Ce ne fut donc pas à l’aveugle, à travers l’inconnu, que les navigateurs de la Méditerranée ou de Gadès (Cadiz actuelle) se lancèrent vers les lointaines Cassitérides. Des régions où la métallurgie était connue et pratiquée leur ménagèrent des étapes. Lorsque le voyageur marseillais Pythéas, au IVe siècle avant notre ère, alla visiter l’île de Bretagne, son trajet, commencé à Gadès. au Sud de l’Espagne, suivit sans doute les voies fréquentées par les marins de cette ville. Son itinéraire est visiblement lié aux relations qui unissaient dès lors les principaux foyers du commerce océanique. C’est ainsi que nos côtes armoricaines furent parmi celles qu’il décrivit en détail. Il dépeint à l’extrémité de la Celtique une vaste protubérance découpée de promontoires et d’îles ; il y a là le cap Cabæon, le peuple des Ostimii, l’île d’Uxisama[2]. Grâce aux renseignements commerciaux, la péninsule armoricaine est une des premières contrées dont quelques détails se dessinent dans le Far-West européen. Ce que l’on commence à signaler, ce sont les traits propres à frapper des commerçants et des marins, tout ce qui sert de repère à la navigation, caps, promontoires et îles. La contrée s’éclaire par les extrémités. Une auréole légendaire flotte, dans la Méditerranée, sur ces caps où se dressent des sanctuaires de Melkhart-Hercule ou d’Astarté-Vénus ; et dans l’Océan, sur ces îles lointaines, comme la pauvre petite île de Sein, dont on se raconte les mœurs et les costumes étranges.

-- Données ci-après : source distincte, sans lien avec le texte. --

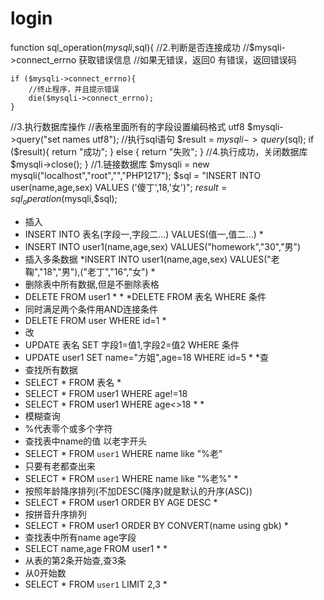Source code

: # login

function sql_operation($mysqli,$sql){
//2.判断是否连接成功
//$mysqli->connect_errno 获取错误信息
//如果无错误，返回0 有错误，返回错误码

    if ($mysqli->connect_errno){
        //终止程序，并且提示错误
        die($mysqli->connect_errno);
    }
//3.执行数据库操作
//表格里面所有的字段设置编码格式 utf8
    $mysqli->query("set names utf8");
//执行sql语句
    $result = $mysqli->query($sql);
    if ($result){
        return "成功";
    } else {
        return "失败";
    }
//4.执行成功，关闭数据库
    $mysqli->close();
}
//1.链接数据库
$mysqli = new mysqli("localhost","root","","PHP1217");
$sql = "INSERT INTO user(name,age,sex) VALUES ('傻丁',18,'女')";
$result = sql_operation($mysqli,$sql);

* 插入
* INSERT INTO 表名(字段一,字段二...) VALUES(值一,值二...)
   *
* INSERT INTO user1(name,age,sex) VALUES("homework","30","男")
* 插入多条数据
   *INSERT INTO user1(name,age,sex) VALUES("老鞠","18","男"),("老丁","16","女")
    *
* 删除表中所有数据,但是不删除表格
* DELETE FROM user1
   *
    *
    *DELETE FROM 表名  WHERE 条件
* 同时满足两个条件用AND连接条件
* DELETE FROM user WHERE id=1
   *
* 改
* UPDATE 表名 SET 字段1=值1,字段2=值2 WHERE 条件
* UPDATE user1 SET name="方姐",age=18 WHERE id=5
   *
    *查
* 查找所有数据
* SELECT * FROM 表名
   *
* SELECT * FROM user1 WHERE age!=18
* SELECT * FROM user1 WHERE age<>18
   *
    *
* 模糊查询
* %代表零个或多个字符
* 查找表中name的值  以老字开头
* SELECT * FROM `user1` WHERE name like "%老"
* 只要有老都查出来
* SELECT * FROM `user1` WHERE name like "%老%"
   *
* 按照年龄降序排列(不加DESC(降序)就是默认的升序(ASC))
* SELECT * FROM user1 ORDER BY AGE DESC
   *
* 按拼音升序排列
* SELECT * FROM user1 ORDER BY CONVERT(name using gbk)
   *
* 查找表中所有name age字段
* SELECT name,age FROM user1
   *
    *
* 从表的第2条开始查,查3条
* 从0开始数
* SELECT * FROM `user1` LIMIT 2,3
   *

Mais l’étain des Cassitérides voyagea aussi par la Gaule. En concurrence avec la voie de mer, une voie terrestre, qu’il nous paraît difficile de considérer comme antérieure au Ve siècle avant l’ère chrétienne, fut organisée par les Marseillais. Posidonius, un siècle avant J.-C., dit que l'étain biitannique était expédié à Marseille[3] ; et Diodore décrit le système de transport par

  1. Poème anonyme attribué à Scymnus de Chio (Geographi græci minores, édit. Didot, 1855-61, t. I, p. 202).
  2. Strabon, I, Iv, 5. Uxisama, c’est-à-dire Ouessant, dont le nom, par une anomalie qui n’est qu’apparente, se trouve ainsi un des plus anciennement signalés de notre vocabulaire géographique.
  3. Posidonius, dans Strabon, III, II, 9.